Now, as Eteocles had died defending his native city against an alien host, he was justly entitled to his funeral rites, and to an honourable burial. But as Polyneices had died while invading his native state at the head of an alien army, and was thus guilty of the greatest crime a citizen could commit, it was decreed that he should be deprived of those rites, and that his body should be left prey to birds and dogs on the spot where he fell. Such a fate was regarded by the Greeks with peculiar horror. On the reception of funeral rites depended, it was believed, the welfare of the departed in the next world: in this world the deprivation of them marked the extreme ignominy and dishonour. Even for the murderer of her father and the seducer of her mother, Electra in the frenzy of her hatred can wish nothing worse (Electra, 1487-9).
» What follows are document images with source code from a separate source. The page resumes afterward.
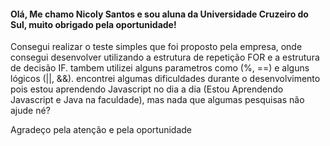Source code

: #### Olá, Me chamo Nicoly Santos e sou aluna da Universidade Cruzeiro do Sul, muito obrigado pela oportunidade!

Consegui realizar o teste simples que foi proposto pela empresa, onde consegui desenvolver utilizando a estrutura de repetição FOR e a estrutura de decisão IF. tambem utilizei alguns parametros como (%, ==) e alguns lógicos (||, &&). encontrei algumas dificuldades durante o desenvolvimento pois estou aprendendo Javascript no dia a dia (Estou Aprendendo Javascript e Java na faculdade), mas nada que algumas pesquisas não ajude né? 

Agradeço pela atenção e pela oportunidade
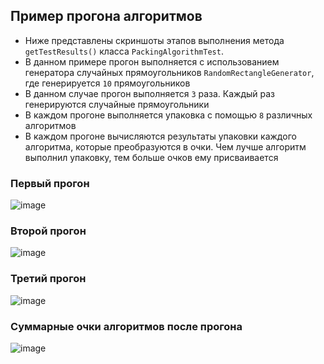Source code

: ## Пример прогона алгоритмов

- Ниже представлены скриншоты этапов выполнения метода `getTestResults()` класса `PackingAlgorithmTest`.
- В данном примере прогон выполняется с использованием генератора случайных прямоугольников `RandomRectangleGenerator`, где генерируется `10` прямоугольников
- В данном случае прогон выполняется `3` раза. Каждый раз генерируются случайные прямоугольники
- В каждом прогоне выполняется упаковка с помощью `8` различных алгоритмов
- В каждом прогоне вычисляются результаты упаковки каждого алгоритма, которые преобразуются в очки. Чем лучше алгоритм выполнил упаковку, тем больше очков ему присваивается

### Первый прогон
![image](https://github.com/user-attachments/assets/7c434f0b-6f14-4a31-bafc-d8713f5f116a)

### Второй прогон
![image](https://github.com/user-attachments/assets/bf4331f4-687e-4057-a404-3d81bdd1b84d)

### Третий прогон
![image](https://github.com/user-attachments/assets/13e702ff-d407-49bb-bbdb-805a1a336256)

### Суммарные очки алгоритмов после прогона
![image](https://github.com/user-attachments/assets/dd2a1ba9-89e7-47fb-ac1e-20438a8aa9f4)



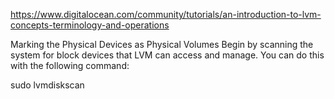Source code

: https://www.digitalocean.com/community/tutorials/an-introduction-to-lvm-concepts-terminology-and-operations

Marking the Physical Devices as Physical Volumes
Begin by scanning the system for block devices that LVM can access and manage. You can do this with the following command:

sudo lvmdiskscan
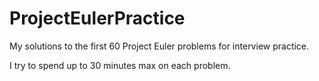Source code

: # ProjectEulerPractice
My solutions to the first 60 Project Euler problems for interview practice.

I try to spend up to 30 minutes max on each problem.
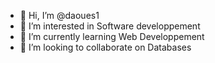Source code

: - 👋 Hi, I’m @daoues1
- 👀 I’m interested in Software developpement
- 🌱 I’m currently learning Web Developpement
- 💞️ I’m looking to collaborate on Databases
<!---
daoues1/daoues1 is a ✨ special ✨ repository because its `README.md` (this file) appears on your GitHub profile.
You can click the Preview link to take a look at your changes.
--->
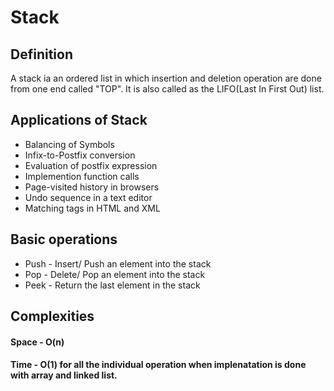 # Stack
## Definition

A stack ia an ordered list in which insertion and deletion operation are done from one end called "TOP". It is also called as the LIFO(Last In First Out) list.

## Applications of Stack
- Balancing of Symbols
- Infix-to-Postfix conversion
- Evaluation of postfix expression
- Implemention function calls
- Page-visited history in browsers
- Undo sequence in a text editor
- Matching tags in HTML and XML 

## Basic operations
- Push - Insert/ Push an element into the stack
- Pop - Delete/ Pop an element into the stack
- Peek - Return the last element in the stack

## Complexities
#### Space - O(n)
#### Time - O(1) for all the individual operation when implenatation is done with array and linked list.

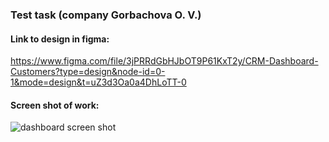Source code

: ### Test task (company Gorbachova O. V.)

#### Link to design in figma:
https://www.figma.com/file/3jPRRdGbHJbOT9P61KxT2y/CRM-Dashboard-Customers?type=design&node-id=0-1&mode=design&t=uZ3d3Oa0a4DhLoTT-0

#### Screen shot of work:
![dashboard screen shot](https://github.com/velisssa/dashboard/blob/master/src/assets/images/dashboard-screen-shot.jpg)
At this point the hostility of Ulysses to Ajax relents, and we need go no further than the debate between him and the Atridae at the end of the Ajax to realize what momentous concern to all relatives and friends of the departed the provision of such rites was.

As soon as Antigone hears of this decree, she determines, in defiance of it, to give her brother the rites which the state withholds and forbids. This is related at the conclusion both of the Seven Against Thebes and the Phoenician Women. The first of these dramas long preceded the Antigone; and the concluding dialogue in it between the Herald, the Chorus and Antigone, in which Antigone, half of the Chorus siding with her, expresses her intention of honouring Polyneices in spite of the warnings of the Herald and of the other half of the Chorus who are against her, probably furnished Sophocles with the hint for his tragedy. At this point the Antigone opens. It is early in the morning succeeding the day on which the two brothers had slain each other and on which the Argive army, led by Polyneices, had been routed and driven in panic from Thebes. Creon had succeeded to the throne vacated by Eteocles, and had just issued, apparently on his own responsibility, the decree announcing that Eteocles was to receive honourable burial, but that no one, under pain of death, was to give the corpse of Polyneices funeral rites.